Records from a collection
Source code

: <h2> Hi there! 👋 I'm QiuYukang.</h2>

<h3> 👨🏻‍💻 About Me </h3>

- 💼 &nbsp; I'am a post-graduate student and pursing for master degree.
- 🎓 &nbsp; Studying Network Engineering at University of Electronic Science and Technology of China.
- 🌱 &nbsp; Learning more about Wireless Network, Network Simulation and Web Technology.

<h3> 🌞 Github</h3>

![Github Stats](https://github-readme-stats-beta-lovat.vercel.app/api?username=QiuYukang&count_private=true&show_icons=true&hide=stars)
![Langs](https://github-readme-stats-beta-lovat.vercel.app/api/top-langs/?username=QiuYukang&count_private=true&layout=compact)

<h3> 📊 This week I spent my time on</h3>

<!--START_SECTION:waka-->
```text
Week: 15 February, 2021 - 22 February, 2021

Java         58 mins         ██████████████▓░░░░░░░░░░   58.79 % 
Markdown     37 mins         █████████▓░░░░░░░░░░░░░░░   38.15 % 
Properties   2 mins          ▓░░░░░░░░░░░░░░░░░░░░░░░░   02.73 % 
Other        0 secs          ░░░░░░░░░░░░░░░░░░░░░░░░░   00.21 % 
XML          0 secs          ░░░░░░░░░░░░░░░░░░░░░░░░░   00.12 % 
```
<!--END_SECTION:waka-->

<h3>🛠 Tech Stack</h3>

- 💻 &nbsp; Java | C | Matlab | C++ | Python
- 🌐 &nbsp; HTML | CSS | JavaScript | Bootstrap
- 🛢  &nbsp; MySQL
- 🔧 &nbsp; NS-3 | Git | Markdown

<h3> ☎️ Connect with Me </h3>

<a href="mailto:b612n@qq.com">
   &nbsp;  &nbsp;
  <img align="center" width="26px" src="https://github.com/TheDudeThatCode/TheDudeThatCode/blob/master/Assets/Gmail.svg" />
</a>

→ WHAT TO PRODUCE
Only lines containing the string "vercel" are needed. Pull each of them out of the records above.

→ RESULT FOR THIS TASK
![Github Stats](https://github-readme-stats-beta-lovat.vercel.app/api?username=QiuYukang&count_private=true&show_icons=true&hide=stars)
![Langs](https://github-readme-stats-beta-lovat.vercel.app/api/top-langs/?username=QiuYukang&count_private=true&layout=compact)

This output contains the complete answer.